While there are a mind-boggling number of crypto exchanges, they mainly are of only three types—CEXs, DEXs, and Hybrid Exchanges. So which one should you choose? Is any one of them safer than the others, and if so, what are the trade-offs? If you’re looking for a simple guide that will help you answer some of these questions, read on.
What is cryptocurrency?
A cryptocurrency is a type of digital asset that runs on a decentralized network—such as a blockchain. Unlike fiat currencies and many assets in the real world, these assets do not have the backing of a centralized agency. And the transactions are not conducted via one. Instead, a network of computer users supports and manages the creation and circulation of these assets. So while they are like your upcoming digital rupee, they are surely not the same thing.
What are exchanges?
An exchange, of course, is a platform where buyers and sellers exchange things of value. Users of crypto exchanges buy crypto on them, deposit them in wallets, or trade them with other users.
Types of crypto exchanges
There are basically three types of crypto exchanges—Centralized Exchanges (CEXs), Decentralized Exchanges (DEXs), and Hybrid Exchanges (HEXs).
Centralized Exchange (CEX)
A centralized crypto exchange—abbreviated as CEX—is one such platform. The exchange is usually run on a centralized server, hence the name. It works by matching buyers and sellers, thus facilitating the transaction. In exchange, CEXs charge a fee for each trade.
CEXs offer a user-friendly and familiar trading interface. They, therefore, make it easier for new users to enter the crypto market.
Although such exchanges follow high governance standards, they have several drawbacks. CEXs are vulnerable to hacks and security breaches, as all funds are held on the exchange’s servers. They can also suffer from poor liquidity, resulting in high fees and slower transaction times.
Additionally, centralized exchanges can be subject to regulatory scrutiny and may require users to share personal information. The sharing of such information leads to less privacy and security. However, they mainly do this to comply with Know Your Customer (KYC) and Anti-Money Laundering (AML) laws—a fact that makes them more government-friendly.

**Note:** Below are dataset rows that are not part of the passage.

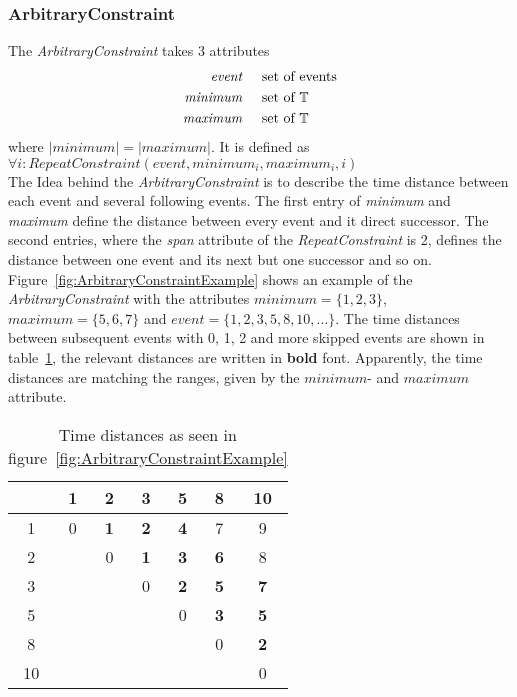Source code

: 	\subsubsection{ArbitraryConstraint}
		The \emph{ArbitraryConstraint} takes 3 attributes
		\begin{align*}
			\emph{event} 	& \hspace{.5cm}\text{set of events}\\
			\emph{minimum}	& \hspace{.5cm}\text{set of }\mathbb{T}\\
			\emph{maximum}	& \hspace{.5cm}\text{set of }\mathbb{T}
		\end{align*}
		where $|minimum|=|maximum|$. It is defined as \\[10pt]
		\begin{math}
			\forall i: RepeatConstraint(event, minimum_i, maximum_i, i)
		\end{math}\\[10pt]
		The Idea behind the \emph{ArbitraryConstraint} is to describe the time distance between each event and several following events. The first entry of \emph{minimum} and \emph{maximum} define the distance between every event and it direct successor. The second entries, where the \emph{span} attribute of the  \emph{RepeatConstraint} is 2, defines the distance between one event and its next but one successor and so on.\\
		Figure~\ref{fig:ArbitraryConstraintExample} shows an example of the \emph{ArbitraryConstraint} with the attributes $minimum=\{1,2,3\}$, $maximum=\{5,6,7\}$ and $event=\{1, 2, 3, 5, 8, 10, ...\}$. The time distances between subsequent events with 0, 1, 2 and more skipped events are shown in table~\ref{tab:ArbitraryConstraintExampleTable}, the relevant distances are written in \textbf{bold} font. Apparently, the time distances are matching the ranges, given by the $minimum$- and $maximum$ attribute.\\
		\begin{table}
			\begin{tabular}{|c|c|c|c|c|c|c|}
				\hline
				& 1 & 2 & 3 & 5 & 8 & 10 \\
				\hline
				1 & 0 & \textbf{1} & \textbf{2} & \textbf{4} & 7 & 9 \\
				\hline
				2 &  & 0 & \textbf{1} & \textbf{3} & \textbf{6} & 8 \\
				\hline
				3 &  &  & 0 & \textbf{2} & \textbf{5} & \textbf{7} \\
				\hline
				5 &  &  &  & 0 & \textbf{3} & \textbf{5} \\
				\hline
				8 &  &  &  &  & 0 & \textbf{2} \\
				\hline
				10 &  &  &  &  &  & 0 \\
				\hline
			\end{tabular}
			\centering
			\caption{Time distances as seen in figure~\ref{fig:ArbitraryConstraintExample}}
			\label{tab:ArbitraryConstraintExampleTable}
		\end{table}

Decentralized Exchange (DEX)
Unlike CEXs, a decentralized crypto exchange, or a DEX, is a platform that does not rely on a central authority. Instead, it has an automated system that enables exchanges between buyers and sellers. The transaction it enables is a Peer-to-Peer one. They also use smart contracts (self-executing bits of code on a blockchain) to facilitate private transactions. You can read more about them here.
How are decentralized exchanges different?
Simply put, DEXs are different from CEXs in that they do not rely on a central authority to facilitate trade. Instead, DEXs use smart contracts and blockchain technology to enable peer-to-peer trading of crypto assets.
DEXs have significant advantages, such as relatively low transaction costs and higher security. However, they do have disadvantages. Low volumes, liquidity, and the absence of a trusted intermediary for conflict resolution are some of them.
Hybrid crypto exchanges
Hybrid crypto exchanges combine the best of CEXs and DEXs. They allow users to trade crypto assets on a centralized platform with the added benefits of decentralized trading, such as increased security and control over funds.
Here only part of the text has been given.